Avec "Beasts of the Southern Wild", on est passé du quart monde à la jungle. La petite Hushpuppy vit dans un amoncellement de déchets formant un abri plus que précaire. Elle le partage avec des poulets, un cochon dans un "bassin" proche de La Nouvelle-Orléans. Ivre la moitié du temps, son père la traite durement, mais judicieusement, comme une survivante, comme une bête sauvage. Dans cette jungle aquatique, elle s’invente un monde où la préhistoire se mêle à sa réalité.

Cet uppercut cinématographique de Benth Zeitlin avait déjà mis KO le jury de la caméra d’or à Cannes, qui lui avait décerné son prix. Le jury de Sandrine Bonnaire en a fait autant à Deauville et celui de la Révélation Cartier de Frédéric Beigbeder aussi. Il s’en est fallu de peu que le jury de la presse internationale en fasse autant. Et si le public avait un prix, il l’aurait décerné au jeune cinéaste américain si on en croit l’ovation à l’issue de la projection. C’est dire l’impact de cette œuvre qui réinvente le néoréalisme au XXIe siècle avec Malick et les Dardenne. Sortie prévue le 12 décembre.
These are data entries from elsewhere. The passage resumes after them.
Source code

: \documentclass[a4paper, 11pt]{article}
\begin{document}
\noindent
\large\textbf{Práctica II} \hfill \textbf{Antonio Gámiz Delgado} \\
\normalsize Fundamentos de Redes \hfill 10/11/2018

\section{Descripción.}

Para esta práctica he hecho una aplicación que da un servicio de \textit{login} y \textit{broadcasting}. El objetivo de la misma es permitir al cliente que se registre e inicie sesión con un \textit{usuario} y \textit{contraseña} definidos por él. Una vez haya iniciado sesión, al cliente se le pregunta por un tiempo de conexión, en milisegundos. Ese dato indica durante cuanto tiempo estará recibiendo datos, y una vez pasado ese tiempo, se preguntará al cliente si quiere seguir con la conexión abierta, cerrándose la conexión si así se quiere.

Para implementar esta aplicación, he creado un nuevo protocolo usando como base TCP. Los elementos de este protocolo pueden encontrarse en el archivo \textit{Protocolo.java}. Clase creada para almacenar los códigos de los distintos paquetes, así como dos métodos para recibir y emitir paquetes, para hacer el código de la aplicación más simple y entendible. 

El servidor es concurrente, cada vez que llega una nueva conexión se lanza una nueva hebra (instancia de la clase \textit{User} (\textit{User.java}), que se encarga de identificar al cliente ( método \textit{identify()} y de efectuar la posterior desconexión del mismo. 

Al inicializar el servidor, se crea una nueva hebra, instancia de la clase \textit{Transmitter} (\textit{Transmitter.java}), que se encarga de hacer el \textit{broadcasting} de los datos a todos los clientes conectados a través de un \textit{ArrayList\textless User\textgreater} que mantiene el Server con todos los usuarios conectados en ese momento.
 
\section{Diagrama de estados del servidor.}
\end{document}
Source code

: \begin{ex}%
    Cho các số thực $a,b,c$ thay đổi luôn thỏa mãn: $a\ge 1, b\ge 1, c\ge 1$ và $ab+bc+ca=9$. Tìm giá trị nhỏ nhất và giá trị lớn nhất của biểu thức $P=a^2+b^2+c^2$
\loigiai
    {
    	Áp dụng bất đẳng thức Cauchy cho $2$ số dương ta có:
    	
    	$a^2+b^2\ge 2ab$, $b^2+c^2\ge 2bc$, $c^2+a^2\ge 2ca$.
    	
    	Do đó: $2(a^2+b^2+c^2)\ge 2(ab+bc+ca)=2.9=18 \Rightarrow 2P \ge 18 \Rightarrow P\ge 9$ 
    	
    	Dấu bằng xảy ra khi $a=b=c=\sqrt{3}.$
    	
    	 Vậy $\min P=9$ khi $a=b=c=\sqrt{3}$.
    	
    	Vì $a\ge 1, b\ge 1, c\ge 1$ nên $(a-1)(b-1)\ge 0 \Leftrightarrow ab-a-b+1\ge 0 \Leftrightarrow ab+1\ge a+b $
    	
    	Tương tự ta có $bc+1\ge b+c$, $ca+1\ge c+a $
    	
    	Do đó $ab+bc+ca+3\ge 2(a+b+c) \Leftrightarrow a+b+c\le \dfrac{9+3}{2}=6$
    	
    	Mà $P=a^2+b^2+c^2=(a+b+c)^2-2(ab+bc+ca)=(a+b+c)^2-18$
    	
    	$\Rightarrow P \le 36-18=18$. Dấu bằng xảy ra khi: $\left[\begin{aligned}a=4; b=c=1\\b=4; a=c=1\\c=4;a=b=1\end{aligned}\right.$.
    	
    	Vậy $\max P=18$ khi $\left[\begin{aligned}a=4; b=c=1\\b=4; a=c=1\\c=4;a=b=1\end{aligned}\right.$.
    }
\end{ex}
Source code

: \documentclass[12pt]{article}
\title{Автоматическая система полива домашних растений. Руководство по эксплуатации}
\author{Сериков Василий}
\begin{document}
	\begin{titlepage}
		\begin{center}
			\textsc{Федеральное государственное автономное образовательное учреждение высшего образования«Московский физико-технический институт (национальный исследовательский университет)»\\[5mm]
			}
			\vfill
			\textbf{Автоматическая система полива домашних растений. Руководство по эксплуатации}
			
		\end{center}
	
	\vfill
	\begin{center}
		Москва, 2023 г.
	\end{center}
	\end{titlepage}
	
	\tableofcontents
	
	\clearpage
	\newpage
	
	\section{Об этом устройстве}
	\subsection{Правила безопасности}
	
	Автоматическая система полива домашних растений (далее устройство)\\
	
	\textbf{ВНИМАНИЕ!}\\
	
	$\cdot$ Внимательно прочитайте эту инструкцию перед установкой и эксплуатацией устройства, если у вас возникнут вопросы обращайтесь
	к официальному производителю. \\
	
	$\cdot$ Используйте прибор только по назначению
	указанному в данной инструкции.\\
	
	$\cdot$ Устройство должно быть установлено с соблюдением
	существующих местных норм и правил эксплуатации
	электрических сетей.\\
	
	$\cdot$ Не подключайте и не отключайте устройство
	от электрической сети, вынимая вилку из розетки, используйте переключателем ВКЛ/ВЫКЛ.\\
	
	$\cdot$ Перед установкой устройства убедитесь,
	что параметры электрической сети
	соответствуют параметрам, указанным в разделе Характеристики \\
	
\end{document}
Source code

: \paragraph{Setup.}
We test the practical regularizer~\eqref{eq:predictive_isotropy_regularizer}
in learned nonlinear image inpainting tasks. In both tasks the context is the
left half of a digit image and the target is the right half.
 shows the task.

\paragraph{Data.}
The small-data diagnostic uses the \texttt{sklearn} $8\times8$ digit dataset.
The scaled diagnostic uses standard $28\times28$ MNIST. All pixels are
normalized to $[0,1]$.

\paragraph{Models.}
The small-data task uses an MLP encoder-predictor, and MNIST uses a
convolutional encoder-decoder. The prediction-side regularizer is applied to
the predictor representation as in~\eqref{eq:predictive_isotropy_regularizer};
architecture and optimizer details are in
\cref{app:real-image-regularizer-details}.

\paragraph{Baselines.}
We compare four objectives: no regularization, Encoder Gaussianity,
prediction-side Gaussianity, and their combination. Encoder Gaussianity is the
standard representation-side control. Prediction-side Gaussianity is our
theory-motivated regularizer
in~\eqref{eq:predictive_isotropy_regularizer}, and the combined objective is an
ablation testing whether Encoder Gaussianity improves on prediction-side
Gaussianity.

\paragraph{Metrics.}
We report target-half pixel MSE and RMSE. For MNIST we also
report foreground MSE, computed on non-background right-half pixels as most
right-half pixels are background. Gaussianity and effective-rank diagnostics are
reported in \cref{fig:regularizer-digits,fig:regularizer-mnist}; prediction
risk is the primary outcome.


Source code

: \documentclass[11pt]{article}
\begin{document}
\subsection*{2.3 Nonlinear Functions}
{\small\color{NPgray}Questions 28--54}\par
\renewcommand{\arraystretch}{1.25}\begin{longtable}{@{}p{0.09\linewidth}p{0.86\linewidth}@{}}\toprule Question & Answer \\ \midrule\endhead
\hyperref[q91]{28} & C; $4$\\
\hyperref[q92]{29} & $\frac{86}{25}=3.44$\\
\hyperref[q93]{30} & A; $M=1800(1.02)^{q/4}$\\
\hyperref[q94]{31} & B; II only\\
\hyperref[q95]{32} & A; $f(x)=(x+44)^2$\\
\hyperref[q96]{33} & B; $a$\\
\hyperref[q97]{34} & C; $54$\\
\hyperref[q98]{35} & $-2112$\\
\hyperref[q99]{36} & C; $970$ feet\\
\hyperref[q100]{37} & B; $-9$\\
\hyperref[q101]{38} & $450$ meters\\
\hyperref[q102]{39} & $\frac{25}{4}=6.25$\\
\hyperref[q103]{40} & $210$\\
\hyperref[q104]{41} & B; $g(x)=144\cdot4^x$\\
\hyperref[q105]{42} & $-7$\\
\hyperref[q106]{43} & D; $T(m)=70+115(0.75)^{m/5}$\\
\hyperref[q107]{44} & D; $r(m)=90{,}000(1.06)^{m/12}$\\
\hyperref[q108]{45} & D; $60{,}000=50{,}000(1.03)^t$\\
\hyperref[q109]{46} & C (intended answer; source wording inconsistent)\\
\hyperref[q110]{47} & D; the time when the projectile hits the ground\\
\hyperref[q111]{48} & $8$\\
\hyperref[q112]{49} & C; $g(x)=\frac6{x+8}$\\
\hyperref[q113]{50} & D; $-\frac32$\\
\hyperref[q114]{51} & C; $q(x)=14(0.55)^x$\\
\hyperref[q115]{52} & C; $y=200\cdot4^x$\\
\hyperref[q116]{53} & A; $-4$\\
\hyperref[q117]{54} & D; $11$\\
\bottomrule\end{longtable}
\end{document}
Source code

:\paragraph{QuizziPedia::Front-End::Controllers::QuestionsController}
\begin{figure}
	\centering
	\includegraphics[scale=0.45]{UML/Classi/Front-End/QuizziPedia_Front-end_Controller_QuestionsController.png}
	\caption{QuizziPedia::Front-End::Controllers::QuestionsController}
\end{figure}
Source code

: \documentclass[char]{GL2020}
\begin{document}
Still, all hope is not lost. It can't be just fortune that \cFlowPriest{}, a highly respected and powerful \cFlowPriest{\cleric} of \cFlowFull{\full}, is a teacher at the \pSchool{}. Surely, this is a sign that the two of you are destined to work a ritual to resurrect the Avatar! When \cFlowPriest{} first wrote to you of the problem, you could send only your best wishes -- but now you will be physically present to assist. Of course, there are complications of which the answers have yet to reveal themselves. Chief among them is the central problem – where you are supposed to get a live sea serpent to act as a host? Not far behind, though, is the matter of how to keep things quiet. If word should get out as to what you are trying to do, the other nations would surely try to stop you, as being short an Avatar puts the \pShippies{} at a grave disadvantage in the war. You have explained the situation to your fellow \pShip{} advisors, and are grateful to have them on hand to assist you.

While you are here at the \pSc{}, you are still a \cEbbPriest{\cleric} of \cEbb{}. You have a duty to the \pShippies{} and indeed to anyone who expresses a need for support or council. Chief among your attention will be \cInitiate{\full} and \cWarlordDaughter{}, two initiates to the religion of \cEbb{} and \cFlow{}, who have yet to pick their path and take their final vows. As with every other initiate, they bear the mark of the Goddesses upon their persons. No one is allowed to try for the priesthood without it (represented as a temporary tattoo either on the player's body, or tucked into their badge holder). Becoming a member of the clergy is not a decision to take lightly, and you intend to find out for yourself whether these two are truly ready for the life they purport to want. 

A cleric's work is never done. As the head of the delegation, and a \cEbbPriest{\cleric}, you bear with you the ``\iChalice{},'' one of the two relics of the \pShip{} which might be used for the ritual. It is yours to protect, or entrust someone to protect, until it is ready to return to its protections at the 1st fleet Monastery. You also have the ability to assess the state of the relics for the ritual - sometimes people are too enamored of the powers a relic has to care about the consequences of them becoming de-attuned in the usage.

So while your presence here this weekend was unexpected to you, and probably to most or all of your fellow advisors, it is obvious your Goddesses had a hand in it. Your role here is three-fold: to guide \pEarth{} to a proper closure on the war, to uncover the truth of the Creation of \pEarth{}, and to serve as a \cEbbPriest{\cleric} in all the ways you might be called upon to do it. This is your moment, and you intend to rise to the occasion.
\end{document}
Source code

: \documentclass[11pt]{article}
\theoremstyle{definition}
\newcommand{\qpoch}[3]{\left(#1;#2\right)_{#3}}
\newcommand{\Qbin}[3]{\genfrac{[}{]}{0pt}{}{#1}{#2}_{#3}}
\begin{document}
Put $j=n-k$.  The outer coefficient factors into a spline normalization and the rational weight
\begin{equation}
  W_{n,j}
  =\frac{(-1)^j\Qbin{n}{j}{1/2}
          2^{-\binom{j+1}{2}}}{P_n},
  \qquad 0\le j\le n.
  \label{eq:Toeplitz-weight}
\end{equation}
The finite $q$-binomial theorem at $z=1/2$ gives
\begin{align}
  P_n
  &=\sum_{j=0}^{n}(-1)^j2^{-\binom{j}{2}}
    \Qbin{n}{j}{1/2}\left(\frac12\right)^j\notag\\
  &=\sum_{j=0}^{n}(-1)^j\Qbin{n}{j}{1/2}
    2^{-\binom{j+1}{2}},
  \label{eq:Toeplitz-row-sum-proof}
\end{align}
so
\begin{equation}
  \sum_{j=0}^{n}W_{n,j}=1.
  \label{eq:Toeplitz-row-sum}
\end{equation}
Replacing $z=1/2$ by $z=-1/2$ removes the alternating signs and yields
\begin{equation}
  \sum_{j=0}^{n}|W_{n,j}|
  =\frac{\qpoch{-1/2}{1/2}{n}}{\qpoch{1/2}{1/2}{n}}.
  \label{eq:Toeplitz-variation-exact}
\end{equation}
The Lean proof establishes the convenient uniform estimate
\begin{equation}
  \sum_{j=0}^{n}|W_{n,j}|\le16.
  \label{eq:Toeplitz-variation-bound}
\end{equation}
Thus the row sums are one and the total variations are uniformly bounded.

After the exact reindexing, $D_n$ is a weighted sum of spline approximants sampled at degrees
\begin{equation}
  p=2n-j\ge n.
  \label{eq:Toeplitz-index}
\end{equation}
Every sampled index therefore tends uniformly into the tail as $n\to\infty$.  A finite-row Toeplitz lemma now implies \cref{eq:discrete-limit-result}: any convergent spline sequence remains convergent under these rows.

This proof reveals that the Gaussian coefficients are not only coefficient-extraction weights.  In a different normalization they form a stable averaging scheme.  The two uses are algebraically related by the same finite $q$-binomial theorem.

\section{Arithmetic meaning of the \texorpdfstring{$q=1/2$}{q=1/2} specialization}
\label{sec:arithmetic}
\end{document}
L’autre coup-de-poing fut primé par la critique internationale : c’est "The We and the I" de Michel Gondry. Son principe n’est pas sans évoquer "Entre les murs" de Laurent Cantet, mais cette fois, les murs sont mobiles et il n’y a plus de prof pour encadrer cette classe du Bronx qui rentre à la maison en bus à l’issue du dernier jour de classe. Le voyage est bruyant, irritant, saoulant mais incroyablement révélateur, livrant une image hyperréaliste de la jeunesse américaine urbaine des années 2010. Multipliant les idées, Michel Gondry immerge le spectateur dans leur langage, leur mentalité, leur éducation, leur rapport au monde et au téléphone portable. Très intelligemment, il nuance les portraits, du comportement en groupe (the We) à celui en petit comité (the I). On n’en reste pas moins médusé par le niveau de violence, d’agressivité dans les relations humaines. Et s’il fallait retenir un seul thème traversant les films de la compétition, c’est bien celui-là : la disparition de cette huile qui lubrifie les rapports humains. On ne parle plus, on hurle ; on ne dialogue plus, on insulte. Politesse, courtoisie, civilité, savoir-vivre, sociabilité : autant de mots obsolètes.